If you want to get down with the new Zune player it's impossible not to notice the new Zune desktop software. Partly because your fresh-from-the-box second-gen Zune is disabled from playing any of its pre-bundled content until it's activated with this software, but mostly because there's not another piece of media playing software out there that anywhere near resembles the new Zune 2.0 desktop app.
This time around Microsoft's traded in the stack-filled content view from WMP11 / Urge-cum-Zune 1.0 for a much more list-oriented interface. We think it's a lot better. The ability able to sort by tracks you dislike is also good for quickly finding music you want remove from your Zune or library, although it'd still be better be preferable to delete it on the go so you don't have to think about doing that later. The layout is, for our money, far better than Zune 1.0, which was muddy and tried to do too much at once. The new Zune app is far simpler and easier, although in editing it down Microsoft left out some essentials, like ID3 tag editing. Frankly, the company would do well to consolidate its efforts and bundle its best of breed audio app with Windows boxes. There's just no reason to make people choose between WMP10 and Zune, especially with Urge dead and gone.
Wireless sync is a welcome addition, and definitely something we wish more portable media did, no doubt. You can't set it up without plugging in though, but the process was fairly painless, and the system supports almost all kinds of WiFi encryption. Just like turning wireless on and off, though, we wish it wasn't buried two menus deep.

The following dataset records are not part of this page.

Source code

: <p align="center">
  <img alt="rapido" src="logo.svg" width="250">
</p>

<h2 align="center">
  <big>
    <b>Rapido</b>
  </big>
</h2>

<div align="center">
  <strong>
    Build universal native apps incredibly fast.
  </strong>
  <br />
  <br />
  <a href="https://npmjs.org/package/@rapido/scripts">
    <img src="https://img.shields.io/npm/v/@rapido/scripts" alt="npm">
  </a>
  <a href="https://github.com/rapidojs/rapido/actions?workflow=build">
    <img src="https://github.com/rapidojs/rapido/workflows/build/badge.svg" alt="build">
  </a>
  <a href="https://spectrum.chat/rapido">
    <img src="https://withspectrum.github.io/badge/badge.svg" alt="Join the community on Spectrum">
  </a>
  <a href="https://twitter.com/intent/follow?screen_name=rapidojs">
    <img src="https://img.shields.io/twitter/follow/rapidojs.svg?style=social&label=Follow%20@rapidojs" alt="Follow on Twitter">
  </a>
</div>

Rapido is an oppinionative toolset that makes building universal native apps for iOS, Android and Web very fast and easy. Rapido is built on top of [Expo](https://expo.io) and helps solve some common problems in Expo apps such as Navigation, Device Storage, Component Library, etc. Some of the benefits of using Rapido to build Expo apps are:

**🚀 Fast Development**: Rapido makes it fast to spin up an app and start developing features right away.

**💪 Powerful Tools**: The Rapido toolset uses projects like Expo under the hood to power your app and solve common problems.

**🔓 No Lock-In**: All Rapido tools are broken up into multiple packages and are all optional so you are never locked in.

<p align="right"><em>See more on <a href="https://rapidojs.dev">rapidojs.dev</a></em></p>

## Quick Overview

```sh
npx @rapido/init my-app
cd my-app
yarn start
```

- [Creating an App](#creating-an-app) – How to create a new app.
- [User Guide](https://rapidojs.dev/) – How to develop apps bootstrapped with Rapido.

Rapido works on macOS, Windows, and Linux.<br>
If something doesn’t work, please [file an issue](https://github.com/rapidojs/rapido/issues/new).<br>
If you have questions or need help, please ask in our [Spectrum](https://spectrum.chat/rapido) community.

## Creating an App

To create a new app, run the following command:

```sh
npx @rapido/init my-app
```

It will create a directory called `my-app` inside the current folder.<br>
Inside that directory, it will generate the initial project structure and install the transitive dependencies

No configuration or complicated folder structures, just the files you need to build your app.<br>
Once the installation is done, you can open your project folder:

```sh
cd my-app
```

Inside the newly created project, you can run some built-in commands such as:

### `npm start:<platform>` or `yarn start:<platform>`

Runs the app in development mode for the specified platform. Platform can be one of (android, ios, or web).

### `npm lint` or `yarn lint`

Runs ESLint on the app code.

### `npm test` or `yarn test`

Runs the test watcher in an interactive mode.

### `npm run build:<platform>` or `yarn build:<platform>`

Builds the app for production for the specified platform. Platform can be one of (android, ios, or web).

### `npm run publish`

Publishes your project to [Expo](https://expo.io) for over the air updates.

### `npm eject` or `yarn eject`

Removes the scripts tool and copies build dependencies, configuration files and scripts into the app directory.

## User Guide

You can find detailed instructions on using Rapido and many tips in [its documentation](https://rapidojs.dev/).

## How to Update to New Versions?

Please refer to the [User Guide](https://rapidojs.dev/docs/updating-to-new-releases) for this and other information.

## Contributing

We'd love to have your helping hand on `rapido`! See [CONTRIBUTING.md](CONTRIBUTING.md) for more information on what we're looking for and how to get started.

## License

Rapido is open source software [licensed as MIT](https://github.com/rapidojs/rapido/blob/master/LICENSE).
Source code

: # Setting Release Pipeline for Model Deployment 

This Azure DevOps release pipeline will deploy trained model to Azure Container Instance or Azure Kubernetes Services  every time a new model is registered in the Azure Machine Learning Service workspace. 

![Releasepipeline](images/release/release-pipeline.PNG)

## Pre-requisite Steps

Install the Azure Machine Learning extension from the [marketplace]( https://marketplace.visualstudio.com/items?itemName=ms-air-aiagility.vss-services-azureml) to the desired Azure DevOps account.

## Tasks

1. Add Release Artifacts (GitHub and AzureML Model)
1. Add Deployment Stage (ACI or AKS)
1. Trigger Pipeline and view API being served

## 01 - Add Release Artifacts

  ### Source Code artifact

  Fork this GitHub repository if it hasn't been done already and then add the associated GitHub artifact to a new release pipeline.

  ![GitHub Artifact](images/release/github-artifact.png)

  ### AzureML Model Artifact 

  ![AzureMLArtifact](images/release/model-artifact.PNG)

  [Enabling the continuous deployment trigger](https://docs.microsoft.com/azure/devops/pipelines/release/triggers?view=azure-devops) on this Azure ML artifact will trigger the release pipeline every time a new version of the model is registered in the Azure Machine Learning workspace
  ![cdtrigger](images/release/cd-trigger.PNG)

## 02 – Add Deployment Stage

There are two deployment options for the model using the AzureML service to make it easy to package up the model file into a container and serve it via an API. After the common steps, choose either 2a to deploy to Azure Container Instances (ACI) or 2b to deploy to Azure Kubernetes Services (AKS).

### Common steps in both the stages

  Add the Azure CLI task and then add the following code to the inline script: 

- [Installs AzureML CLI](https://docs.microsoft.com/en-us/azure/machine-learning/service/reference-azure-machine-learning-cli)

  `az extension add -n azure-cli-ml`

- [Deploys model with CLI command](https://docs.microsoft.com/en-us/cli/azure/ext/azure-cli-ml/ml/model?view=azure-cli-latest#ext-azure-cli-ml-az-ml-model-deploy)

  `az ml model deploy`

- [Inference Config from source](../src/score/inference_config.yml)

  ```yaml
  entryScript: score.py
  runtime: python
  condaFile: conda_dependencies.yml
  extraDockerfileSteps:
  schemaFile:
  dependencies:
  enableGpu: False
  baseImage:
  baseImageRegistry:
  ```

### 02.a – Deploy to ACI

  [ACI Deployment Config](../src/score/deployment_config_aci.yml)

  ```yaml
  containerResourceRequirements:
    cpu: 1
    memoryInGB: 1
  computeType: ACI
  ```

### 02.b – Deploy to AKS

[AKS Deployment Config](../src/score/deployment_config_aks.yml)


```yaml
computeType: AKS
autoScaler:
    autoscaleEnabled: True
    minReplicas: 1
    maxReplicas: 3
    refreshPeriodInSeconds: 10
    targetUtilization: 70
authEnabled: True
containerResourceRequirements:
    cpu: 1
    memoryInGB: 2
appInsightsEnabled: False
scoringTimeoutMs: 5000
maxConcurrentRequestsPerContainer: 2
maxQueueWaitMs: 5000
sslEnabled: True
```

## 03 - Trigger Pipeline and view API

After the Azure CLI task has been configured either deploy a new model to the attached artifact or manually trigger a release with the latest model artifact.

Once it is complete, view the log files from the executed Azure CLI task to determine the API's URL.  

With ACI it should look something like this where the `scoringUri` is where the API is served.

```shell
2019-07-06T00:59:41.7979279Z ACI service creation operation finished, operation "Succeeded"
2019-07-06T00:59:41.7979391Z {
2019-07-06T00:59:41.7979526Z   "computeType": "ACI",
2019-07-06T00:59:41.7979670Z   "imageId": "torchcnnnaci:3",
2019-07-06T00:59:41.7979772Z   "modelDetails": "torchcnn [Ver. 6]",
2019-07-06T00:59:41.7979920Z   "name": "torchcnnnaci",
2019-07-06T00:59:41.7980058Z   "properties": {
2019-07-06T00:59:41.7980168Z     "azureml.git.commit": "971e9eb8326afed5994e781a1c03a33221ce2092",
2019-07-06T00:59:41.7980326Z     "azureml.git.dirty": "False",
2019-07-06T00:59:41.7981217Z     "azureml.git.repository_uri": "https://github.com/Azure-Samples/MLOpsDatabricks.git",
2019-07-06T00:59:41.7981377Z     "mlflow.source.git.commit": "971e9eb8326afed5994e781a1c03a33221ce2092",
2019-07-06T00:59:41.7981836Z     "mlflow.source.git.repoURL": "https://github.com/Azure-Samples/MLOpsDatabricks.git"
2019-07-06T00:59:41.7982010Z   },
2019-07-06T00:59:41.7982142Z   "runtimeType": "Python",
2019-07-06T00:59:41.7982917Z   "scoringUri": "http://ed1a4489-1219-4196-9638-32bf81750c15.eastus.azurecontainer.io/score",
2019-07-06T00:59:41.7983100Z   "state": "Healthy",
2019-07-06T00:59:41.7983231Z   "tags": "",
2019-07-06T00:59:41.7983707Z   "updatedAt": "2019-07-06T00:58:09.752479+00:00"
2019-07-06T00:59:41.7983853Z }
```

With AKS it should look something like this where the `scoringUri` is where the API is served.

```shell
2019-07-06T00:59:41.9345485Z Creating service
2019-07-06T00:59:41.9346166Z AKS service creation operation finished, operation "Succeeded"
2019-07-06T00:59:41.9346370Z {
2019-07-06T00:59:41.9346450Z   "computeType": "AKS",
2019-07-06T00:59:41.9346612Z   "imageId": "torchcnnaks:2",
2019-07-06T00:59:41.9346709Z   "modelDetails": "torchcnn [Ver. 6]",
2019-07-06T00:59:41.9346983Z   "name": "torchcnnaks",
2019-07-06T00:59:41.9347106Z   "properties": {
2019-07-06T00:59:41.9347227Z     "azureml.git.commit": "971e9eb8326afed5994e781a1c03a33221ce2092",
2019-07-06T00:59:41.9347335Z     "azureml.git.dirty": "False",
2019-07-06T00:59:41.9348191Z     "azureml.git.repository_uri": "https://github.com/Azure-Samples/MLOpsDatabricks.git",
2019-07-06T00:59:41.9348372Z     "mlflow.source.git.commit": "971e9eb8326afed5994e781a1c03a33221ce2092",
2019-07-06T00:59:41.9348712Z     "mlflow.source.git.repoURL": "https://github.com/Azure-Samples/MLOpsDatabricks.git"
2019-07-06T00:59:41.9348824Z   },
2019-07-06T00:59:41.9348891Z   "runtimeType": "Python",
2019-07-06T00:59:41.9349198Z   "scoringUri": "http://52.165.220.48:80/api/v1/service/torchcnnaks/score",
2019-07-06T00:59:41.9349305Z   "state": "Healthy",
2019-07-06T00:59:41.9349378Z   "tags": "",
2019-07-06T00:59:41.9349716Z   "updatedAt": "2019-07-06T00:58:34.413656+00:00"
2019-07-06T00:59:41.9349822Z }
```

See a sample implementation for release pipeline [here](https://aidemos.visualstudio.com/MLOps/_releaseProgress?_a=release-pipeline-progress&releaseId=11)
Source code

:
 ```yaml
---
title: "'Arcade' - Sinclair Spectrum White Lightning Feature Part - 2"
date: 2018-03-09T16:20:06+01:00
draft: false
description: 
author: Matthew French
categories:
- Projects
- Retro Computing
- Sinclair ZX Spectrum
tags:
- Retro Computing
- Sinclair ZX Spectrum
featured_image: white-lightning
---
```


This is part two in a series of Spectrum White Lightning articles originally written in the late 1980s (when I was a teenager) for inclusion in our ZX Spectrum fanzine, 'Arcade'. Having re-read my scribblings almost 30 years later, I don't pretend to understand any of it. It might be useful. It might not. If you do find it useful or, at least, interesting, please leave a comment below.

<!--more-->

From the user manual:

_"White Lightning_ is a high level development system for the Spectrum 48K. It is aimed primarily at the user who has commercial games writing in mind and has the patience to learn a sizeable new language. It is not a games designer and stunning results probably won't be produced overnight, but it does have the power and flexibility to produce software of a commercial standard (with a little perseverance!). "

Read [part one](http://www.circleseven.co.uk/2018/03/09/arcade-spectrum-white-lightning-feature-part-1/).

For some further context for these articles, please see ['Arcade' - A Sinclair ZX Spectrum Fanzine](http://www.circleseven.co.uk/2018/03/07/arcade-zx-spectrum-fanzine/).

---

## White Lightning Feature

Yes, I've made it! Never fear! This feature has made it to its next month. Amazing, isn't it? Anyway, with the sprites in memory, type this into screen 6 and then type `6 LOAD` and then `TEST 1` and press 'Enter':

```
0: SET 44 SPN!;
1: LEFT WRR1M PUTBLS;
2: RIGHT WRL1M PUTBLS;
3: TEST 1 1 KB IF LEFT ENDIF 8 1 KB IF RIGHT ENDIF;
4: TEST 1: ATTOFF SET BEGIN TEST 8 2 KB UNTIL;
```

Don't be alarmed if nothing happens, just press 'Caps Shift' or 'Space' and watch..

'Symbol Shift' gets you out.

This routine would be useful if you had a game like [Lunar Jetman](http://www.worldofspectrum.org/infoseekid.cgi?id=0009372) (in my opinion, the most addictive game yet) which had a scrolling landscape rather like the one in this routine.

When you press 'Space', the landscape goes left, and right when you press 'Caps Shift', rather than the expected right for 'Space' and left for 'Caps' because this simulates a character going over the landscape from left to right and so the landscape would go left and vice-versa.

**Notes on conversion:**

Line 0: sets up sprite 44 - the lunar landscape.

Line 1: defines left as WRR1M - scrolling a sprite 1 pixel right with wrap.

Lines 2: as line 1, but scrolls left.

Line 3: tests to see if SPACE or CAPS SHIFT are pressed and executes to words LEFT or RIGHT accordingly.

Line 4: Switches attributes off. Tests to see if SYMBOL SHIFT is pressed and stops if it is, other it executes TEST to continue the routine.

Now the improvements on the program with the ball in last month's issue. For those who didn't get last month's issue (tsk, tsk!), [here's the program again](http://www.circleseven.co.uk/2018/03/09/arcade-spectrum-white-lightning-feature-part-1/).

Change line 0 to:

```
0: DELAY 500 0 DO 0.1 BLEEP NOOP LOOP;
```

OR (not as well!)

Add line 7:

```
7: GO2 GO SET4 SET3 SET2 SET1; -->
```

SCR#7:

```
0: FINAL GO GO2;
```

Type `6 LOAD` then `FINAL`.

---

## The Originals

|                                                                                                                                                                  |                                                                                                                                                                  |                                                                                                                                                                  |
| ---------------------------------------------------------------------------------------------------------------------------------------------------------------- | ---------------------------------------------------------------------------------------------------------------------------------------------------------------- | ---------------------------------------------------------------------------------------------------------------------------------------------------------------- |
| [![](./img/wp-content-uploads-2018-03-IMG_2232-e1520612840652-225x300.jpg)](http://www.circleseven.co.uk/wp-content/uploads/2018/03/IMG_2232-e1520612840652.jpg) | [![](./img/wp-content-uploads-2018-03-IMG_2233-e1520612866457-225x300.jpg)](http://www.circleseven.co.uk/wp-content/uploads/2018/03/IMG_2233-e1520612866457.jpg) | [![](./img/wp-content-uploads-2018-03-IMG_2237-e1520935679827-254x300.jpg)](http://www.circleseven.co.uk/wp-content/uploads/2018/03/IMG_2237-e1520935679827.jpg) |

Another new nicety is the now playing screen, which builds up a tiled background based from your album art. Zune Marketplace hasn't undergone too many changes, except that it's a little less visually overwhelming than before, making browsing a little easier. And instead of the semi-vague way Apple tags iTunes Plus tracks, just expecting everyone to know what that even means, DRM-free tracks in the Marketplace are simply marked MP3 -- a lot more to the point, and appreciated.
The other notable additions to the software tie into other new services: Podcasting and Zune Social. Podcasting is as simple as you'd expect: search for your podcast (or browse by topic / genre), then add it to your subscription list and download recent episodes. The only real issue we saw here was that this podcast directory was missing a lot of images, and plenty of shows aren't yet filled in. Of course, that will get better with time. As for the Zune Social integration with the desktop app, well, there isn't much. Microsoft obviously wants to make the Zune Social a web-based experience, so besides seeing incoming messages from other Zune users, everything is funneled to the Zune Social site.
The big story this week was that J Allard and his crew want to integrate Microsoft's device-centric services, like Xbox Live and Zune Social, into something a little more cohesive. If you've given Zune Social a shot and know a thing or two about Xbox Live, this won't surprise you at all. Zune Social is Xbox Live re-envisioned for a browser instead of a console, with music replacing games. Ok, maybe that doesn't sound very similar at all, but the touches are all over it. If you use the same Windows Live ID as your Xbox Live account, your Zune Social account will come pre-populated with your Xbox Live friends. And the same as Live, you can see what those friends are doing (in the form of recently listened to tracks), send messages, show off your favorite and recently listened to music, and so on.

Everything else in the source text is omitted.